ゲディスは何も言えずおろおろしていた。イターリは放っておこうとゲディスをこの場から連れ出そうとしていた。
そこに一頭のハーピーが飛んできた。青い羽を持つハーピーだ。
「大魔王様に申し上げます!! 王都においてクロケット殿が帰還いたしました!! 魔王はすでに誕生しております!!」
ハーピー故に鳥類的な叫びをあげた。それを聞いてエロガスキーは真顔になる。バガニルも彼女から飛び降りた。

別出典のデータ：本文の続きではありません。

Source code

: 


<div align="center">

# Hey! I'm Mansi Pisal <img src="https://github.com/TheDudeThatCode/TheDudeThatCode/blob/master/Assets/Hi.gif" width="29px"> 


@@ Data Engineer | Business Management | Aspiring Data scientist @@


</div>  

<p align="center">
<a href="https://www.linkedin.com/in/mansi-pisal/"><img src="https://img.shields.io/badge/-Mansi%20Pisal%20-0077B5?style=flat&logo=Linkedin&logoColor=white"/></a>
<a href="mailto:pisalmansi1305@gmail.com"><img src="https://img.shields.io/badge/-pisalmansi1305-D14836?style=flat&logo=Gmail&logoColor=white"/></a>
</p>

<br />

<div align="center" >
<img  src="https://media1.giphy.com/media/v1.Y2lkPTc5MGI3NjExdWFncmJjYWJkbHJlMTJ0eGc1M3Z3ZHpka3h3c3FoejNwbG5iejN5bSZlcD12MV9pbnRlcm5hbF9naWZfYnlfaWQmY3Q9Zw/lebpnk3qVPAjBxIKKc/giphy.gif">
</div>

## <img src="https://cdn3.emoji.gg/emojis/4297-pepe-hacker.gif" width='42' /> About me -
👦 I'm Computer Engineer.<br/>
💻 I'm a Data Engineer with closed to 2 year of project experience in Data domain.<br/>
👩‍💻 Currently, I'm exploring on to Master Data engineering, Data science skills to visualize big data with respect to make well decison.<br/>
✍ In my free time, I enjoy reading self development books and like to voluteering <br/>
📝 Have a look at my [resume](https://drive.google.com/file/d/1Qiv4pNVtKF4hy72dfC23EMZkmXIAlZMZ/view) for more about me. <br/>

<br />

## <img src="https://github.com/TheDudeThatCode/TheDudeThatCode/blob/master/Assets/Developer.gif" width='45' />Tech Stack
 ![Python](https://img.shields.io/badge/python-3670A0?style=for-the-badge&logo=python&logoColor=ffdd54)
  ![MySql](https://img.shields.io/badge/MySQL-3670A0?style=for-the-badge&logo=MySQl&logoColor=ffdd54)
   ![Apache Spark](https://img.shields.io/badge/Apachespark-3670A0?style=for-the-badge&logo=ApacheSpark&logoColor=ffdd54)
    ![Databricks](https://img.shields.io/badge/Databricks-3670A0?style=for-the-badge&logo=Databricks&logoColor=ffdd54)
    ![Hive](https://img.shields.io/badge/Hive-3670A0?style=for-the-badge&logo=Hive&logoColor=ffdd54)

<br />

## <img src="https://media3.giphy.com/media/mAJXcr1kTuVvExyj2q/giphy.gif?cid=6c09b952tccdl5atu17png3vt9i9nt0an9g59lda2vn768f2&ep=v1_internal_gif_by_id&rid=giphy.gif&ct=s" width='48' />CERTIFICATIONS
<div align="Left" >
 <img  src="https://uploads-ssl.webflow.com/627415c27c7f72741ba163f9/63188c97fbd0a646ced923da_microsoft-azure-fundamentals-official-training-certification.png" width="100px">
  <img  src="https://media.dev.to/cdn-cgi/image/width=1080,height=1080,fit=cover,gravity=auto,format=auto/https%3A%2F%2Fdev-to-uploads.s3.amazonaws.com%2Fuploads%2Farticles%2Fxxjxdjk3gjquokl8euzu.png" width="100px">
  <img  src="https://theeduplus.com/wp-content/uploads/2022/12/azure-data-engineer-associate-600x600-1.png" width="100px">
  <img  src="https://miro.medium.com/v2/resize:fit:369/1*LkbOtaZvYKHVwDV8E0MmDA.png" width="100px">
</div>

「ついに来たわね。ゲディス、ガムチチ。ヤコンマン台下はわたくしと共に王都へまいりましょう。そして国境へ向かいます。エロガスキーは後から来てください。いいですね」
「うむ、任せておくがよい」
先ほどの戯れとは一転して二人は真剣そのものとなった。
クロケットは無事に帰ってきて、ほっと胸をなでおろした。
だがこれが終わりではない。始まりなのだ。
大魔獣の群れがゴマウン帝国内で荒れ狂う。それを思うと気が重くなるが、愛する人が隣ならどんな困難にも乗り越えられると思った。
関係ないけど、ポケットモンスターシリーズにはきんのたまという換金アイテムがあります。
シリーズによってはきんのたまをくれる、きんのたまおじさんが登場するのです。
「それは おじさんの きんのたま! おじさんの きんのたまだからね!!」
というセリフを言うそうです。
任天堂は子供が多く遊んでいるから、健全かと思われがちですが、こういったネタも仕込むんですね。